Joey Hess provided a little background on a similar discussions in past two Atlanta Linux Showcases, especially on a cvs for Debian.
The idea we eventually decided would be a good one is to set up a system and import all of the sources in debian into it. After that, the system sits there and tracks packages as they are installed into the archive each day, and grabs the new version, checking it into cvs.
The resulting cvs archive would be generally read-only, at least in the beginning. Some developers may eventually opt to use it as the canoical archive for their package (typcially people who have been maintaining their own cvs repositories, and groups like the boot-floppies, I guess -- no need for two cvs repositiories in these cases).
But the good thing about doing it this way is it doesn't really change how things are done now. Developers can opt to not use cvs if they don't want to, and their uploads will still be automatically checked in.
There are some hurdles though:
system size
About 2 x the total unpacked source size of unstable, or 25 gb. Call it 30 gb to be safe, and this will need to be upgraded from time to time just as does the debian archive.
checking everything into cvs
This is a bit of a bear. Upstream tarballs that have CVS directories or symlinks in them are the main problems. Other problems include figuring out which files are binary and checking them in with -kb. These problems are all surmountable though.
tracking dinstall
Some degree of integration with dinstall is really called for.

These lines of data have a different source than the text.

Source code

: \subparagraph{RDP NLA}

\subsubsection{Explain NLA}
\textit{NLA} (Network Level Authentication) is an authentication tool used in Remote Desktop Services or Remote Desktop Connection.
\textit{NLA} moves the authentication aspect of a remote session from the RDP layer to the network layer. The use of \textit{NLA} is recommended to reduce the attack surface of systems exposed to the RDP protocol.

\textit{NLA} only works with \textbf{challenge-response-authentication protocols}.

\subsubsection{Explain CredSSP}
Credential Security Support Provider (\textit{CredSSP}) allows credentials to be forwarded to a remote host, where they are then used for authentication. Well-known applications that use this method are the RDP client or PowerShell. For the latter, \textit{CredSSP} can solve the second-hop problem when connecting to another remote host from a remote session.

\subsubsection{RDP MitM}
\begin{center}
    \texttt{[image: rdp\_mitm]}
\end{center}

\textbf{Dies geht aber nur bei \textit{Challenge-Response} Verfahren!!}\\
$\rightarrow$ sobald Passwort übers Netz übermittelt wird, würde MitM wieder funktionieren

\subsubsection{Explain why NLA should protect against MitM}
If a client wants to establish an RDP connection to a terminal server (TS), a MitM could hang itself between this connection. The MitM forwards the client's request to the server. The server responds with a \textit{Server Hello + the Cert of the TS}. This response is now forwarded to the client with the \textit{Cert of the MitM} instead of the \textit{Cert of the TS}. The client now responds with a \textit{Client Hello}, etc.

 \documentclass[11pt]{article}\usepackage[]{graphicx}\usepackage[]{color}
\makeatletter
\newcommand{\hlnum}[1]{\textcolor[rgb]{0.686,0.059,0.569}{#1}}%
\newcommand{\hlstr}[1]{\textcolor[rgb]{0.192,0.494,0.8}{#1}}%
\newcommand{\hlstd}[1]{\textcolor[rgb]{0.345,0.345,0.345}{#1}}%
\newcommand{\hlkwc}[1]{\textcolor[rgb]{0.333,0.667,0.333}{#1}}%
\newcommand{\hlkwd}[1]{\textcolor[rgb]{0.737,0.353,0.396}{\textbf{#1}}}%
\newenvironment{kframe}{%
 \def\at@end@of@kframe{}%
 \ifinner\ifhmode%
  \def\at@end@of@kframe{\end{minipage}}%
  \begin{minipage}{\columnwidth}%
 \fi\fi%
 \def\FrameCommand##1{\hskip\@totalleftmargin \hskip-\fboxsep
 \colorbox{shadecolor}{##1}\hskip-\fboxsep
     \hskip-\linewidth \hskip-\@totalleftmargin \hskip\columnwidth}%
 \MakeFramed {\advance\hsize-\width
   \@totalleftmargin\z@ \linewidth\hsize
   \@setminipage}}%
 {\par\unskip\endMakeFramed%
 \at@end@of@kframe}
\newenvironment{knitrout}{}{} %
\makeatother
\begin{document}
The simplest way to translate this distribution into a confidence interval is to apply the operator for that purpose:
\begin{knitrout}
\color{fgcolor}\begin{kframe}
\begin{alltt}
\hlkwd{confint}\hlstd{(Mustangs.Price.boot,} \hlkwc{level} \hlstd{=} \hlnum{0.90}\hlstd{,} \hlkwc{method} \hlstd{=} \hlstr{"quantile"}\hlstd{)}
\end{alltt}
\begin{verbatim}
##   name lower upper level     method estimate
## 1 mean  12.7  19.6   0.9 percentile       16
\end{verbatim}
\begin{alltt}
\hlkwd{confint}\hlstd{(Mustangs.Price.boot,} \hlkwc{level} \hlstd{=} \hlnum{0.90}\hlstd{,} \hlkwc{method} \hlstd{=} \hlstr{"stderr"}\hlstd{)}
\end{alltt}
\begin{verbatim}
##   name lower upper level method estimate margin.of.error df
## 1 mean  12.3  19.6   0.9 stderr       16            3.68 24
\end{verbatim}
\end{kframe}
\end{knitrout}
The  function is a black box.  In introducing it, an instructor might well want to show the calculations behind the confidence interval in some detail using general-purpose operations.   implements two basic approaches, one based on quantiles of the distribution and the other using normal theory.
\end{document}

Presuming we could find someone to donate the disk space, I think it would be worth it. Matt listed some of the nice benefits it would yeild.
Predictably, one of the first questions raised was about the infrastructural requirements for this enterprise. Matt clarified that he had in mind only the code for standard and higher-priority packages. Joey Hess provided some real data on the size requirements of selected packages:
Package | Current tree size | Repository size | Revs | Growth |
debconf | 726 kb | 4.2 mb | 294 | 5.8 |
boot floppies | 9.7 mb | 48 mb | 74 | 4.9 |
bsdgames | 7.3 mb | 9.2 mb | 28 | 1.26 |
sphinx2 | 24.5 mb | 25 mb | 3 | 1.02 |
xjewel | 261 kb | 291 kb | 7 | 1.11 |
aalib | 1.2 mb | 1.5 mb | 23 | 1.25 |
Revs is the number of revisions since it entered cvs (roughly: it doesn't count cvs commits w/o a debian revision, or branches so is low for boot floppies).
Growth is repository size divided by current tree size.
Most of these packages have been in cvs for years and years. I picked them randomly from what was at hand. While it does demonstrate that packages that undergo a _lot_ of revisions (debconf) or that are developed for a long time in cvs (boot floppies), can see large growths in the repository, it also indicates that more typical packages that are not debian-native, and receive only modest numbers of revs tend to see growths of only 1/4 again their size in the repository over a period of 3 to 4 years. In fact, my entire repository (56 packages) is just 1.8 times the size of the current source trees.
The ed-diff-like format used by rcs is quite efficient.
Matt provided some data on his efforts:
Today, I imported the rest of standard into my CVS repository. Here are some statistics:
142 source packages | 173Mb |
121 source packages made it into CVS | 138Mb |
Repository size | 598Mb |
Average source package size | 0.82Mb |
Average repository size per package | 4.94Mb |
Checked-out CVS tree | 593Mb |
Junichi Uekawa commented in the subthread on the overloading of CVS servers that "There are many projects which seem to be working with a distributed CVS system. cvsup seems to be used quite widely, and making mirrors of CVS sites seems to be done quite efficiently. [...] And I have checked out the repository for OpenBSD to see how they have done it. They have cvs (anonymous read-only) mirrors all over the world, just like we have loads of ftp mirrors around the world. It has been done before, and does not sound like a completely unreasonable argument."
Matt's last update to the list was:
I've been updating the repository about once per day. I just recently finished automating the process, and the repository now contains 156 (package,version) pairs for 142 packages.
I have put the repository up for viewing with viewcvs here
http://alcor.ddts.net/cgi-bin/viewcvs.cgi/debian/?cvsroot=Debian-test
Not surprisingly, the most oft-changed package is debconf, with 5 uploads in the past 8 days. Other packages with several revisions include rblcheck, cpio, and console-data (all with 3 revisions). Look to those packages if you want to see anything interesting.
Other discussion (predictably, for Debian!) ranged over the use of the repository to satisfy clauses of the GPL license on source code availability.